Wer einen regelmäßigen Kontakt mit den Arbeitern pflegt und des Öfteren auch mal hinter die Betriebsfassaden schaut, hört und sieht, dass sich das Arbeitsklima vielerorts deutlich verschlechtert hat. Der Wind, der den Schaffenden entgegen weht, wurde in vielen Betrieben von Tag zu Tag schärfer. Und zwar in einem Ausmaß, dass ältere Mitarbeiter inzwischen die Ansicht vertreten, das Rad der Geschichte sei um Jahre zurück gedreht worden. Immer offensichtlicher gelte nämlich am Arbeitsplatz wieder die Mentalität von »Herr ist Herr, und Max ist Max«.

Wie es das folgende Beispiel übrigens auch deutlich zeigt. Da wird ein Berufsfahrer eines großen Transportunternehmens, nachdem er abends nach Schichtende nach Hause wollte, mit einer zusätzlichen Fahrt ins nahe Ausland beauftragt. Den erhofften Schlaf, der ihm aufgrund des unvorhergesehenen zusätzlichen Auftrags eigentlich »gestohlen« wurde, wollte er am anderen Morgen nachholen. Was ihm sein Vorgesetzter allerdings verweigerte. So dass unser Fahrer am anderen Morgen wieder anzutreten hatte, nur wenige Stunden nachdem er seinen Brummi nachts im Firmenhof abgestellt hatte. Da er sich jedoch noch nicht von den Strapazen der vorigen um Stunden länger dauernden Schicht erholt und deshalb um eine längere Pause gebeten hatte, wollte er den ihm am anderen Morgen erteilten Auftrag eigentlich ablehnen. Er sah schlussendlich davon ab, weil ihm mit Arbeitsverweigerung und einer fristlosen Entlassung gedroht wurde.

»Mit solchen und ähnlichen Problemen werden wir immer häufiger befasst. Auch wenn nach wie vor viele, aus Angst um ihren Arbeitsplatz, davon absehen, uns in solchen Fällen zu kontaktieren. Bei den Problemen, die uns zugetragen werden, dürfte es sich deshalb womöglich nur um die Spitze des berüchtigten Eisbergs handeln«, so uns gegenüber ein Gewerkschaftssekretär.

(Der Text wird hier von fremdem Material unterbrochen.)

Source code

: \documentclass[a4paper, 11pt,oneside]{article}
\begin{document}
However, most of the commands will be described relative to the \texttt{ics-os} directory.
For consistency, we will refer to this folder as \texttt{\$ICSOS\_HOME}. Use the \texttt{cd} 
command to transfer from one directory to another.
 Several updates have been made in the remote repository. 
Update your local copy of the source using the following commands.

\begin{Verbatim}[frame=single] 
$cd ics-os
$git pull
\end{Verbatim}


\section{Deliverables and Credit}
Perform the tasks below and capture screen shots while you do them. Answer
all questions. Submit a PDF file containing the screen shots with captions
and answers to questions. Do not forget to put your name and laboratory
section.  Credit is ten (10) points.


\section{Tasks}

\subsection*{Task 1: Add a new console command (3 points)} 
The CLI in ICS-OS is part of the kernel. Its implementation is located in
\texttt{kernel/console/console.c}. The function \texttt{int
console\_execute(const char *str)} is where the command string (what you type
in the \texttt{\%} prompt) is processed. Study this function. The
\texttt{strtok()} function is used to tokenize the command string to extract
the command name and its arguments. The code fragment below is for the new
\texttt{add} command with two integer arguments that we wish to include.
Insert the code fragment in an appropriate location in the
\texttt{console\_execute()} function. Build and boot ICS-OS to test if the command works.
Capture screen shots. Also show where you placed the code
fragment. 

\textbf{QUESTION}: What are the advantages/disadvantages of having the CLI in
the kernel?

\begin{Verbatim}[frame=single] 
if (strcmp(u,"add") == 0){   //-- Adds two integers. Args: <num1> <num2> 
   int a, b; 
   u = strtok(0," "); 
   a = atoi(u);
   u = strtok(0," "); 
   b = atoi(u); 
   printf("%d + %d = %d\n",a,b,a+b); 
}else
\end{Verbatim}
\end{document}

Tatsache ist, dass den Schaffenden zunehmend das Messer auf die Brust gesetzt wird. Viele werden eingeschüchtert, ja regelrecht erpresst, gewisse Arbeitsbedingungen zu akzeptieren, auch wenn diese eindeutig gegen kollektivvertragliche Abmachungen und Arbeitsrecht verstoßen. Wer sich dagegen zu wehren versucht, dem wird nicht selten mit dem Brotkorb gedroht. Mit der vielsagenden Bemerkung, dass aufgrund der zahlreichen Arbeitsuchenden schnell für Ersatz gesorgt sei. Im nahen Grenzgebiet würde man sich sowieso über jeden in Luxemburg frei gewordenen Arbeitsplatz freuen.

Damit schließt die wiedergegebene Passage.